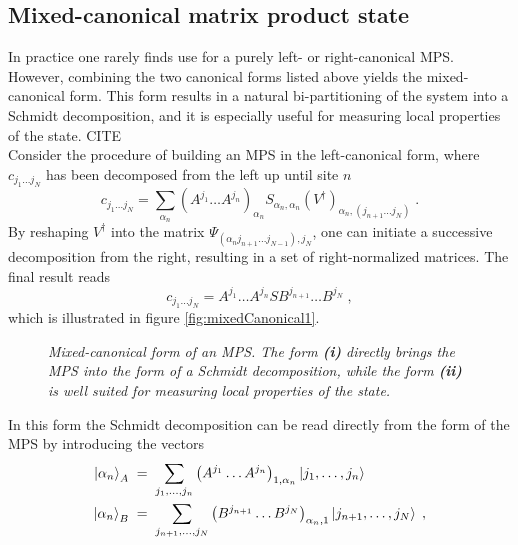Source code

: \subsection{Mixed-canonical matrix product state}
In practice one rarely finds use for a purely left- or right-canonical MPS. However, combining the two canonical forms listed above yields the mixed-canonical form. This form results in a natural bi-partitioning of the system into a Schmidt decomposition, and it is especially useful for measuring local properties of the state. CITE\\
Consider the procedure of building an MPS in the left-canonical form, where $c_{j_1 \ldots j_N}$ has been decomposed from the left up until site $n$
\begin{equation}
	c_{j_1 \ldots j_N} = \sum_{\alpha_n} \left( A^{j_1} \ldots  A^{j_n} \right) _{\alpha_n} S_{\alpha_n , \alpha_n} (V^{\dag})_{\alpha_n , (j_{n+1} \ldots j_N)} \; .
\end{equation}
By reshaping $V^{\dag}$  into the matrix $\Psi_{(\alpha_n j_{n+1} \ldots j_{N-1}),j_N}$, one can initiate a successive decomposition from the right, resulting in a set of right-normalized matrices. The final result reads
\begin{equation}
	c_{j_1 \ldots j_N} = A^{j_1} \ldots A^{j_n} S B^{j_{n+1}} \ldots B^{j_N} \; ,
	\label{eq:mixedCanon}
\end{equation}
which is illustrated in figure \ref{fig:mixedCanonical1}.
\begin{figure}[h!]
\centering %
\begin{subfigure}[b]{0.45\textwidth}
  	
	\caption{}
	\label{fig:MixedCanonical1}
\end{subfigure}
\hspace{5mm}
\begin{subfigure}[b]{0.45\textwidth}    
  	
	\caption{}
	\label{fig:MixedCanonical2}
\end{subfigure}
\caption{\textit{Mixed-canonical form of an MPS. The form \textbf{(i)} directly brings the MPS into the form of a Schmidt decomposition, while the form \textbf{(ii)} is well suited for measuring local properties of the state.}}
\end{figure}
In this form the Schmidt decomposition can be read directly from the form of the MPS by introducing the vectors
\begin{align}
 	\ket{\alpha_n}_A \; &= \; \sum_{j_1 , \ldots , j_n} \left( A^{j_1} \ldots A^{j_n} \right)_{1,\alpha_n} \ket{j_1 , \ldots , j_n}  \label{eq:mixedA} \\
 	\ket{\alpha_n}_B \; &= \; \sum_{j_{n+1} , \ldots , j_N} \left( B^{j_{n+1}} \ldots B^{j_N} \right)_{\alpha_n , 1} \ket{j_{n+1} , \ldots , j_N} \; , \label{eq:mixedB}
\end{align}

================

Problem details
Which of the lines above hold the word "begin"? Copy each one.

Solution to the exercise
\begin{equation}
\begin{equation}
\begin{figure}[h!]
\begin{subfigure}[b]{0.45\textwidth}
\begin{subfigure}[b]{0.45\textwidth}    
\begin{align}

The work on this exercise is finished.